Day 76, Year 1: The Hayes Martin New Year’s Day Law
Date: Sunday, January 1, 2006
Weather: Cloudy and Drizzly
Location: Admiralty Bay, Bequia, The Grenadines
My dad was Hayes Martin and he had very definite ideas about most everything, but especially about New Year’s Day. He insisted that the way you lived your life on this day would determine the way you would live throughout the year. His prescription was to get up early, work hard all day, and then go to bed early. If two out of three gets approval, then we have done well today. We didn’t get up early, but we did work hard and I promise to go to bed early!
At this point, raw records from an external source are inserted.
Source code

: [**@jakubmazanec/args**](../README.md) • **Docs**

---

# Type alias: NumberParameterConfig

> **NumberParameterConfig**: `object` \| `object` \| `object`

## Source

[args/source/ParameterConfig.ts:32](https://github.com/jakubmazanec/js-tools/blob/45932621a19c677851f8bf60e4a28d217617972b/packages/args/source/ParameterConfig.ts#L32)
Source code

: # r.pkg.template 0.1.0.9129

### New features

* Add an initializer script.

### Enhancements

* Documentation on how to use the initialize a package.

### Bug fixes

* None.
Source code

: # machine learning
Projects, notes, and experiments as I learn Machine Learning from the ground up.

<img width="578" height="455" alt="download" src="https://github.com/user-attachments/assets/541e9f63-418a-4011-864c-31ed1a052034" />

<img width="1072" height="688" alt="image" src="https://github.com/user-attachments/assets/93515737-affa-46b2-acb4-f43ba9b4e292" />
We celebrated the New Year’s Eve here on the boat. We decided not to go into town, but to stay here and watch South Pacific. We actually stayed up until midnight and watched the fireworks and flares display. The fireworks were planned, but at the magic hour, many boaters got out their old flares and shot them off over the anchorage. The noise in the harbor was what you would expect in Times Square, but things settled down again around 0030 and we tucked in for the night.
Mark’s morning was spent further investigating the vibration problem. Sometime around 1100, I heard him exclaim, “I found it!” He found loose bolts in the flexible coupling connecting the prop shaft to the transmission. Of course, tightening those bolts required removing something else first, but my mid-afternoon he declared success. We will have to test this when we leave the anchorage here, but for now, we think we have that problem solved. I spent the day researching the Galapagos Islands. The islands are 95 per cent national park and heavily regulated, so I read as much as I could find about possibilities. I am also in the process of researching our next few stops and tomorrow we will do some serious planning on where to from here.
Here’s a little report on our progress over the past 75 days.
Day 1—Shipyard Quarters, Boston Harbor
Air Temperature: 40 degrees F
N 42 degrees 22 minutes; W 71 degrees 3 minutes
Day 39—Morning After Thanksgiving Day, Solomons, MD
Day 40—Heading Into the Gulf Stream
Air Temperature: 50-60 degrees F
N 35 degrees 53.8 minutes; W 74 degrees 28.6 minutes
Day 53—St. Martin
Air Temperature: 84 degrees F
N 18 degrees 04.08 minutes; W 63 degrees 05.58 minutes
Day 75—Bequia, The Grenadines
Air Temperature: 83 degrees F
N 13 degrees 00.62 minutes; W 61 degrees 14.52 minutes
In 75 days, we have increased the daily temperature by about 43 degrees by changing our latitude from 42 degrees N to 13 degrees N. Only 13 more degrees and we will be on the equator, but that doesn’t happen until we go through the Panama Canal and head south of the Galapagos Islands—sometime in April.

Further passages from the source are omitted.